§ INSTRUCTIONS TO FOLLOW: Transcribe the listing that follows in full, exactly, and drop its images.

§ EXERCISE INPUT:
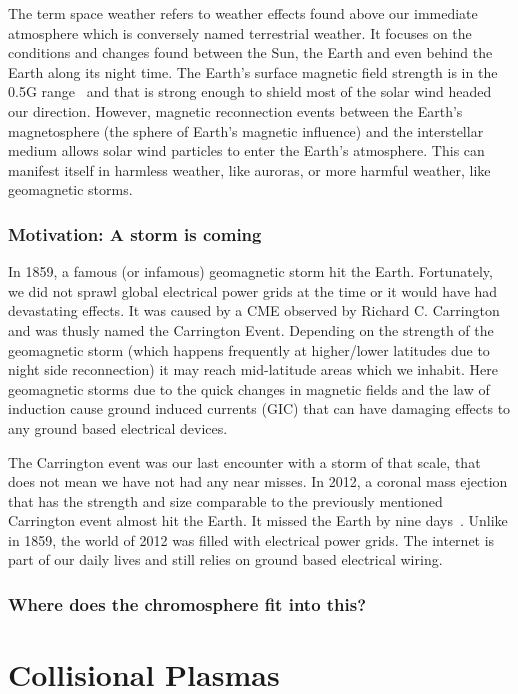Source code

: \documentclass[12pt,upcase]{umlthesis}
\begin{document}
The term space weather refers to weather effects found above our immediate atmosphere which is conversely named terrestrial weather. It focuses on the conditions and changes found between the Sun, the Earth and even behind the Earth along its night time. The Earth's surface magnetic field strength is in the 0.5G range~\citep{Finlay2010} and that is strong enough to shield most of the solar wind headed our direction. However, magnetic reconnection events between the Earth's magnetosphere (the sphere of Earth's magnetic influence) and the interstellar medium allows solar wind particles to enter the Earth's atmosphere. This can manifest itself in harmless weather, like auroras, or more harmful weather, like geomagnetic storms.

\subsection{Motivation: A storm is coming}

In 1859, a famous (or infamous) geomagnetic storm hit the Earth. Fortunately, we did not sprawl global electrical power grids at the time or it would have had devastating effects. It was caused by a CME observed by Richard C. Carrington and was thusly named the Carrington Event. Depending on the strength of the geomagnetic storm (which happens frequently at higher/lower latitudes due to night side reconnection) it may reach mid-latitude areas which we inhabit. Here geomagnetic storms due to the quick changes in magnetic fields and the law of induction cause ground induced currents (GIC) that can have damaging effects to any ground based electrical devices.

The Carrington event was our last encounter with a storm of that scale, that does not mean we have not had any near misses. In 2012, a coronal mass ejection that has the strength and size comparable to the previously mentioned Carrington event almost hit the Earth. It missed the Earth by nine days~\citep{Baker2013}. Unlike in 1859, the world of 2012 was filled with electrical power grids. The internet is part of our daily lives and still relies on ground based electrical wiring.



\subsection{Where does the chromosphere fit into this?}

\chapter{Collisional Plasmas}
\end{document}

§ RESPONSE TO THIS TASK:
Source code

: \documentclass[12pt,upcase]{umlthesis}
\begin{document}
The term space weather refers to weather effects found above our immediate atmosphere which is conversely named terrestrial weather. It focuses on the conditions and changes found between the Sun, the Earth and even behind the Earth along its night time. The Earth's surface magnetic field strength is in the 0.5G range~\citep{Finlay2010} and that is strong enough to shield most of the solar wind headed our direction. However, magnetic reconnection events between the Earth's magnetosphere (the sphere of Earth's magnetic influence) and the interstellar medium allows solar wind particles to enter the Earth's atmosphere. This can manifest itself in harmless weather, like auroras, or more harmful weather, like geomagnetic storms.

\subsection{Motivation: A storm is coming}

In 1859, a famous (or infamous) geomagnetic storm hit the Earth. Fortunately, we did not sprawl global electrical power grids at the time or it would have had devastating effects. It was caused by a CME observed by Richard C. Carrington and was thusly named the Carrington Event. Depending on the strength of the geomagnetic storm (which happens frequently at higher/lower latitudes due to night side reconnection) it may reach mid-latitude areas which we inhabit. Here geomagnetic storms due to the quick changes in magnetic fields and the law of induction cause ground induced currents (GIC) that can have damaging effects to any ground based electrical devices.

The Carrington event was our last encounter with a storm of that scale, that does not mean we have not had any near misses. In 2012, a coronal mass ejection that has the strength and size comparable to the previously mentioned Carrington event almost hit the Earth. It missed the Earth by nine days~\citep{Baker2013}. Unlike in 1859, the world of 2012 was filled with electrical power grids. The internet is part of our daily lives and still relies on ground based electrical wiring.



\subsection{Where does the chromosphere fit into this?}

\chapter{Collisional Plasmas}
\end{document}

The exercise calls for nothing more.